Task directions
Please give back each entry below unaltered, leaving the pictures out.
::: Available data :::
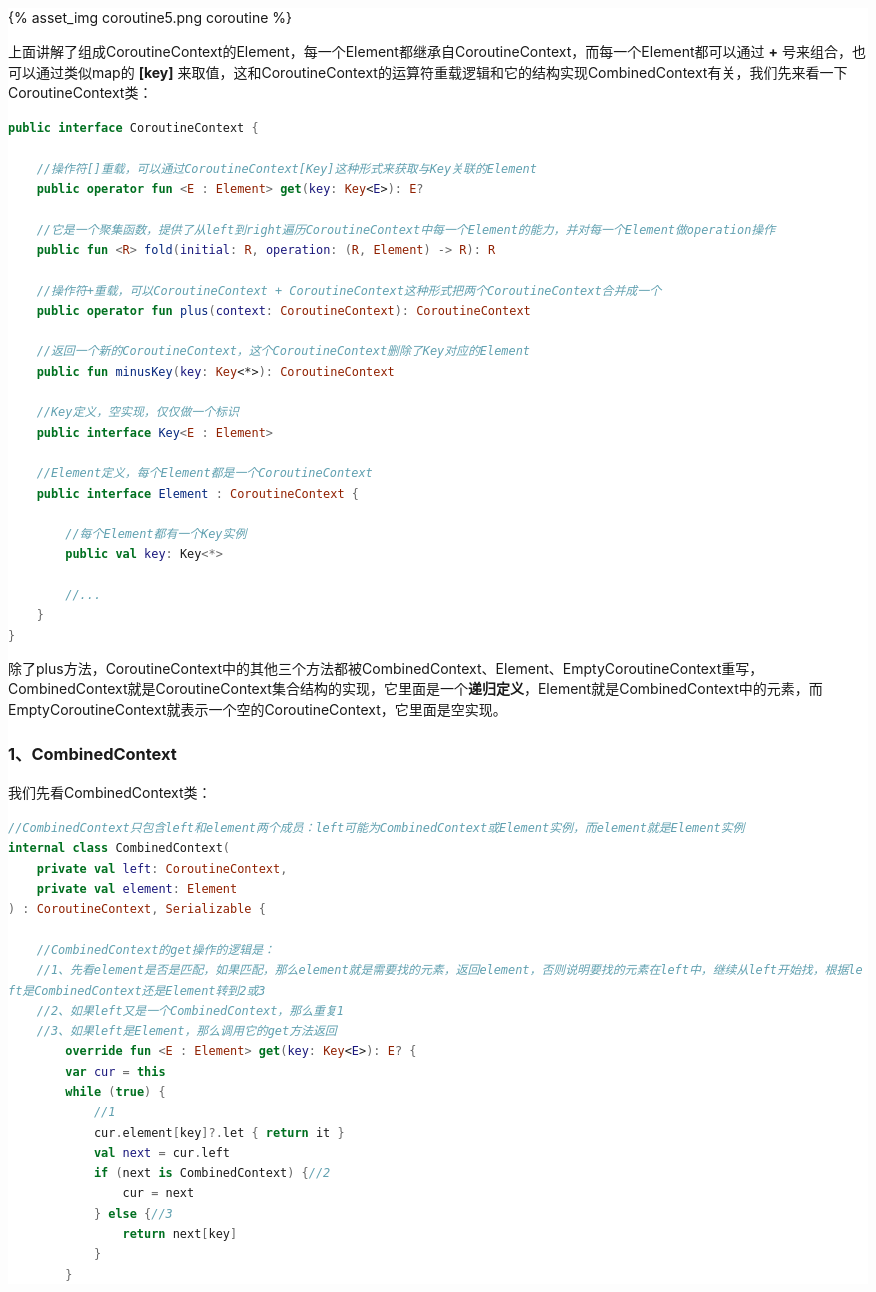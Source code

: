 {% asset_img coroutine5.png coroutine %}

上面讲解了组成CoroutineContext的Element，每一个Element都继承自CoroutineContext，而每一个Element都可以通过 **+** 号来组合，也可以通过类似map的 **[key]** 来取值，这和CoroutineContext的运算符重载逻辑和它的结构实现CombinedContext有关，我们先来看一下CoroutineContext类：

```kotlin
public interface CoroutineContext {
   
  	//操作符[]重载，可以通过CoroutineContext[Key]这种形式来获取与Key关联的Element
    public operator fun <E : Element> get(key: Key<E>): E?

    //它是一个聚集函数，提供了从left到right遍历CoroutineContext中每一个Element的能力，并对每一个Element做operation操作
    public fun <R> fold(initial: R, operation: (R, Element) -> R): R

    //操作符+重载，可以CoroutineContext + CoroutineContext这种形式把两个CoroutineContext合并成一个
    public operator fun plus(context: CoroutineContext): CoroutineContext
    
  	//返回一个新的CoroutineContext，这个CoroutineContext删除了Key对应的Element
    public fun minusKey(key: Key<*>): CoroutineContext
  
    //Key定义，空实现，仅仅做一个标识
    public interface Key<E : Element>

  	//Element定义，每个Element都是一个CoroutineContext
    public interface Element : CoroutineContext {
       
      	//每个Element都有一个Key实例
        public val key: Key<*>
				
      	//...
    }
}
```

除了plus方法，CoroutineContext中的其他三个方法都被CombinedContext、Element、EmptyCoroutineContext重写，CombinedContext就是CoroutineContext集合结构的实现，它里面是一个**递归定义**，Element就是CombinedContext中的元素，而EmptyCoroutineContext就表示一个空的CoroutineContext，它里面是空实现。

### 1、CombinedContext

我们先看CombinedContext类：

```kotlin
//CombinedContext只包含left和element两个成员：left可能为CombinedContext或Element实例，而element就是Element实例
internal class CombinedContext(
    private val left: CoroutineContext,
    private val element: Element
) : CoroutineContext, Serializable {
  
  	//CombinedContext的get操作的逻辑是：
  	//1、先看element是否是匹配，如果匹配，那么element就是需要找的元素，返回element，否则说明要找的元素在left中，继续从left开始找，根据left是CombinedContext还是Element转到2或3
  	//2、如果left又是一个CombinedContext，那么重复1
  	//3、如果left是Element，那么调用它的get方法返回
 		override fun <E : Element> get(key: Key<E>): E? {
        var cur = this
        while (true) {
            //1
            cur.element[key]?.let { return it }
            val next = cur.left
            if (next is CombinedContext) {//2
                cur = next
            } else {//3
                return next[key]
            }
        }
```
:::
Result
Source code

: {% asset_img coroutine5.png coroutine %}

上面讲解了组成CoroutineContext的Element，每一个Element都继承自CoroutineContext，而每一个Element都可以通过 **+** 号来组合，也可以通过类似map的 **[key]** 来取值，这和CoroutineContext的运算符重载逻辑和它的结构实现CombinedContext有关，我们先来看一下CoroutineContext类：

```kotlin
public interface CoroutineContext {
   
  	//操作符[]重载，可以通过CoroutineContext[Key]这种形式来获取与Key关联的Element
    public operator fun <E : Element> get(key: Key<E>): E?

    //它是一个聚集函数，提供了从left到right遍历CoroutineContext中每一个Element的能力，并对每一个Element做operation操作
    public fun <R> fold(initial: R, operation: (R, Element) -> R): R

    //操作符+重载，可以CoroutineContext + CoroutineContext这种形式把两个CoroutineContext合并成一个
    public operator fun plus(context: CoroutineContext): CoroutineContext
    
  	//返回一个新的CoroutineContext，这个CoroutineContext删除了Key对应的Element
    public fun minusKey(key: Key<*>): CoroutineContext
  
    //Key定义，空实现，仅仅做一个标识
    public interface Key<E : Element>

  	//Element定义，每个Element都是一个CoroutineContext
    public interface Element : CoroutineContext {
       
      	//每个Element都有一个Key实例
        public val key: Key<*>
				
      	//...
    }
}
```

除了plus方法，CoroutineContext中的其他三个方法都被CombinedContext、Element、EmptyCoroutineContext重写，CombinedContext就是CoroutineContext集合结构的实现，它里面是一个**递归定义**，Element就是CombinedContext中的元素，而EmptyCoroutineContext就表示一个空的CoroutineContext，它里面是空实现。

### 1、CombinedContext

我们先看CombinedContext类：

```kotlin
//CombinedContext只包含left和element两个成员：left可能为CombinedContext或Element实例，而element就是Element实例
internal class CombinedContext(
    private val left: CoroutineContext,
    private val element: Element
) : CoroutineContext, Serializable {
  
  	//CombinedContext的get操作的逻辑是：
  	//1、先看element是否是匹配，如果匹配，那么element就是需要找的元素，返回element，否则说明要找的元素在left中，继续从left开始找，根据left是CombinedContext还是Element转到2或3
  	//2、如果left又是一个CombinedContext，那么重复1
  	//3、如果left是Element，那么调用它的get方法返回
 		override fun <E : Element> get(key: Key<E>): E? {
        var cur = this
        while (true) {
            //1
            cur.element[key]?.let { return it }
            val next = cur.left
            if (next is CombinedContext) {//2
                cur = next
            } else {//3
                return next[key]
            }
        }
```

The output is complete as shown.